|
|
Three Must Have’s for Guild Longevity.
|
|
By Black Label July 2007
99% of all guilds will not survive by the 3 year mark. Most will not survive by the 6 months mark. Why is it so hard to maintain a guild past 6 months? After numerous interviews with successful guild leaders, there are three basic reasons why their guilds are successful
1) Officers
You need passionate and quality officers who have a desire to do something for the guild. Officers who want to create events, improve the guild dynamics, and increase quality membership. Officers who do not stand idle and just watch from afar or dictate. Officers who want to meet and befriend each and every member. You want officers who offer constant feedback in the officer forum with thoughts about every "bad apple", every recruit, events, pressing guild issues and related matters. Without great officers, your guild will not last. Therefore, you need to be extremely selective who your officers are. Remember to thank your officers and reward them on a job well done.
2) Quality Control
In order to run anything effective over long periods of time, quality control is needed. This is true for all management aspect of business and organized groups. You need quality control because everything is dynamic. Thing are always changing and improvements are always needed. When something doesn’t work, it needs to be changed. Some useful management tips are
- Include a monthly or bi-monthly officer meeting to discuss the pressing issues. Discuss
methods of improvement.
- A Quarterly Officer evaluation among the leaders is also important because you need to maintain
qualified staff members before you can change the guild as a whole. Officers who are no longer doing their job need to be demoted and replaced.

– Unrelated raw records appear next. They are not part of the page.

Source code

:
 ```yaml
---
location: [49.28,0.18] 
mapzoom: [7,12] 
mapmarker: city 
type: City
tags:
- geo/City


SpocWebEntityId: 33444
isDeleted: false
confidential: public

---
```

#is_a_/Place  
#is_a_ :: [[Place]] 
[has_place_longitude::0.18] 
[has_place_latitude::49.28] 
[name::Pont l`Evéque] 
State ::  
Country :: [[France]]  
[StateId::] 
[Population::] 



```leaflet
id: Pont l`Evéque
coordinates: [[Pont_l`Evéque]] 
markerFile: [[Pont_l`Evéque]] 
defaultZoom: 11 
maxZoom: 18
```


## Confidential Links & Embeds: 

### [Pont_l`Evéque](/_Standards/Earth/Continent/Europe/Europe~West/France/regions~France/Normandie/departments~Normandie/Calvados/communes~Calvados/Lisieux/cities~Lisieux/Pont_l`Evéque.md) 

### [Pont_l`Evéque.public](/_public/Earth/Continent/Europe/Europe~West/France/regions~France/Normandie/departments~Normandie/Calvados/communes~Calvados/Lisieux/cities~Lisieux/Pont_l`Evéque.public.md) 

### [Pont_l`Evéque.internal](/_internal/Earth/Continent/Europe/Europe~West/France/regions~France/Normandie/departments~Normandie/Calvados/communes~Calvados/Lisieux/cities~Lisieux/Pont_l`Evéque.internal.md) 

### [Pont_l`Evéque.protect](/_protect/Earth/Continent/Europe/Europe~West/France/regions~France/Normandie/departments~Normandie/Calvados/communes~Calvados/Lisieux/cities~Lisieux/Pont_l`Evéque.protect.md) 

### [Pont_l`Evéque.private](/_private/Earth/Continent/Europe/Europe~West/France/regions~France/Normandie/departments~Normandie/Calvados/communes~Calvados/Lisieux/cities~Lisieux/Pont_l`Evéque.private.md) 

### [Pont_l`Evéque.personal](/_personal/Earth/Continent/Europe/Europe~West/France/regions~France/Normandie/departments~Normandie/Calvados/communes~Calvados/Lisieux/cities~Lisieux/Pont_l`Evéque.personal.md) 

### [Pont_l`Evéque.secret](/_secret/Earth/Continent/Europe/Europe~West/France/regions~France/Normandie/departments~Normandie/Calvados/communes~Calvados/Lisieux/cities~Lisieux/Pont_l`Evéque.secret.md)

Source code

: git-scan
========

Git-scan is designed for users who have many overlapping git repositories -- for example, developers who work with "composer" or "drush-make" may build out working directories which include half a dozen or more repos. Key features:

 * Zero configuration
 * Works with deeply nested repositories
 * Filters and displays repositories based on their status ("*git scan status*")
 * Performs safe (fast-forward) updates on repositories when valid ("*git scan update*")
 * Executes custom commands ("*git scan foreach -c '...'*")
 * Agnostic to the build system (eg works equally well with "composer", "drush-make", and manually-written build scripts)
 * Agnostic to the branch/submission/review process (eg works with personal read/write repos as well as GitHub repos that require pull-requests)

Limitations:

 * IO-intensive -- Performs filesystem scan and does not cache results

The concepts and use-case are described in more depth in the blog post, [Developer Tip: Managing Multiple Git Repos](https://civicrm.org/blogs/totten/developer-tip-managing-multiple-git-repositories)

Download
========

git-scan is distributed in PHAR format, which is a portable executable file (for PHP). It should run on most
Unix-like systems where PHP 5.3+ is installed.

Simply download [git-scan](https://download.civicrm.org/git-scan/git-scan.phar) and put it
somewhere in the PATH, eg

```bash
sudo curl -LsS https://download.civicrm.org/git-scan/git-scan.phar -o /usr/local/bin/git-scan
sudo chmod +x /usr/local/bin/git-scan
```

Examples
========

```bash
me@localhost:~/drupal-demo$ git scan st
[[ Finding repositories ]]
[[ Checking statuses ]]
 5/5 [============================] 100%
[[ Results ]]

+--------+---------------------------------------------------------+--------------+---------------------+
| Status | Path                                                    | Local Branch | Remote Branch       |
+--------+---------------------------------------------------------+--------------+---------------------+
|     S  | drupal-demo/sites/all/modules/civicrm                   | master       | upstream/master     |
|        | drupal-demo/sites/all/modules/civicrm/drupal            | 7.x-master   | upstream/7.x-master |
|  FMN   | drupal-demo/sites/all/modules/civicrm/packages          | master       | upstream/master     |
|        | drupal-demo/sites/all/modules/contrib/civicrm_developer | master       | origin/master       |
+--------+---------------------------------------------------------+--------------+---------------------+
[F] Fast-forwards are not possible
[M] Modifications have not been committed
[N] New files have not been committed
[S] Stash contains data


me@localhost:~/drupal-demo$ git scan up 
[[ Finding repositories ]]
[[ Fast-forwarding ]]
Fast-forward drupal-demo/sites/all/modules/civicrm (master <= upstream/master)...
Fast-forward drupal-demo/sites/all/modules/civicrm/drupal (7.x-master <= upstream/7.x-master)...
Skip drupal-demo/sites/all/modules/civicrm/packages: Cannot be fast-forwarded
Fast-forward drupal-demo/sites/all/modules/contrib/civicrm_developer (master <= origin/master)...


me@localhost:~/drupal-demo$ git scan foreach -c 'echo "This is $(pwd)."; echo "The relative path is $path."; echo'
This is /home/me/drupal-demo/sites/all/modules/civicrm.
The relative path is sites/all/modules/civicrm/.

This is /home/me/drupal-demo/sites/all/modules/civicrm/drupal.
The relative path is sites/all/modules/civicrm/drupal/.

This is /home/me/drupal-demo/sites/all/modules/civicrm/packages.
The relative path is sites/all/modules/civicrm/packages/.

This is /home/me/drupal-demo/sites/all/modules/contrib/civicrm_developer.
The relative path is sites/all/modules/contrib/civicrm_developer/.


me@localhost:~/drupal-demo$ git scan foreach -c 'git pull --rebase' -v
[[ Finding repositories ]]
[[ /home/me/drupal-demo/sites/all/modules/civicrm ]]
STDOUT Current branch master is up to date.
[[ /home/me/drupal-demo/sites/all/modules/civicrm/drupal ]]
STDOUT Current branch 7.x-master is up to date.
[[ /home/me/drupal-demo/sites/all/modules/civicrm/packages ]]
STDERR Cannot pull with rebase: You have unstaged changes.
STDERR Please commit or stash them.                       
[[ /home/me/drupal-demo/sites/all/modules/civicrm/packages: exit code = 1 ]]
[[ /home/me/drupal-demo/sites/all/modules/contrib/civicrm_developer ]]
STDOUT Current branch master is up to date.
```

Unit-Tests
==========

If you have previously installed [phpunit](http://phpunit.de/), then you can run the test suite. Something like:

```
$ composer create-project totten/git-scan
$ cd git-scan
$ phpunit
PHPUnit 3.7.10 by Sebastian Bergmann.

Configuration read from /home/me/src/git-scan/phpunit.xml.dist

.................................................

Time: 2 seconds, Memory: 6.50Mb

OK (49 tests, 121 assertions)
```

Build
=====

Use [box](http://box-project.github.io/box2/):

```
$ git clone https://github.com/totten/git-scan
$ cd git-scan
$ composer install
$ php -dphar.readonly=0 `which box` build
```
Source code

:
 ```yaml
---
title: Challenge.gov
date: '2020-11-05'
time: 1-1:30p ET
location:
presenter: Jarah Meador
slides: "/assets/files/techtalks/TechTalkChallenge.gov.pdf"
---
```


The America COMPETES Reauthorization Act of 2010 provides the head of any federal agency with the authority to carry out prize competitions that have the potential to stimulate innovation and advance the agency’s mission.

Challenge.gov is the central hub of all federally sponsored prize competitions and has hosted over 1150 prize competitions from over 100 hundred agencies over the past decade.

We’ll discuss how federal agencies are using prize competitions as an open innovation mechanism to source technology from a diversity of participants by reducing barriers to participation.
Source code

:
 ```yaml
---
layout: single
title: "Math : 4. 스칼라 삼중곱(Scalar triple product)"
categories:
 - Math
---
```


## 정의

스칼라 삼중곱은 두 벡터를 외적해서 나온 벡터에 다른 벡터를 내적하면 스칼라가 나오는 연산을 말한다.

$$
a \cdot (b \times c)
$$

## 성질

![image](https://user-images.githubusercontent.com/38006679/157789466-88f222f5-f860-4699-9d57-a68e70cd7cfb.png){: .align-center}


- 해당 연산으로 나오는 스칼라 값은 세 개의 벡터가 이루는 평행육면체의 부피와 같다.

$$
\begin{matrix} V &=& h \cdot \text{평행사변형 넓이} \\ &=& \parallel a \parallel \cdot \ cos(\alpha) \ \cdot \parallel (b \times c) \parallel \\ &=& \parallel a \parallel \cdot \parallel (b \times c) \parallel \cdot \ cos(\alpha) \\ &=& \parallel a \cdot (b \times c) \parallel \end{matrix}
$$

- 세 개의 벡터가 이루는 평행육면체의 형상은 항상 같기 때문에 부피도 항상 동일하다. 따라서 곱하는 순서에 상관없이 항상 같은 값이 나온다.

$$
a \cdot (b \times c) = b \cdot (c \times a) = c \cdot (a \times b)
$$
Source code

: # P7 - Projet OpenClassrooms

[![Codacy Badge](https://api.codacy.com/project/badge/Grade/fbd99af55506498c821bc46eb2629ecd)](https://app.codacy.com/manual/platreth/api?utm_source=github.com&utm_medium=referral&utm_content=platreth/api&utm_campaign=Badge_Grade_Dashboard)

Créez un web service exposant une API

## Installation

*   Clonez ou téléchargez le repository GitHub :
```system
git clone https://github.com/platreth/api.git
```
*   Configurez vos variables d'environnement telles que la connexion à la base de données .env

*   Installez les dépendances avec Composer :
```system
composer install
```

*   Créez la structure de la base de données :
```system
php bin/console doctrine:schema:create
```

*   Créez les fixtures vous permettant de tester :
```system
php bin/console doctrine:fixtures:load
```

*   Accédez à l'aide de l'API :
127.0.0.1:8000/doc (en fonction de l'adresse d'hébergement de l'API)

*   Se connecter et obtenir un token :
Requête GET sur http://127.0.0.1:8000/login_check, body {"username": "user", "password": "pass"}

- Maintain quality if you remain objective. Recruits, members or officers who no longer abide to
the rules of your guild needs to be warned or changed.
- Maintain the vision. Your guild started out with a vision and got you this far. Don’t forget why
this started in the first place.
3) Consistency and Loyalty
With any successful guild, you need loyalty, dedication and consistency. This is hard to obtain. However, with quality control and great officer, consistency will follow. Precedents that are made from past examples need to be respected and remain consistent. Members hate it when guild rules apply for one person but not another. Avoid favoritism. Remain objective. Reward your members. Be passionate about your guild and its members. Treat your members like family. Lay out the ground rules and be quick to enforce them but also be forgiving and understanding. Above all, be consistent. Then membership, loyalty and dedication will follow.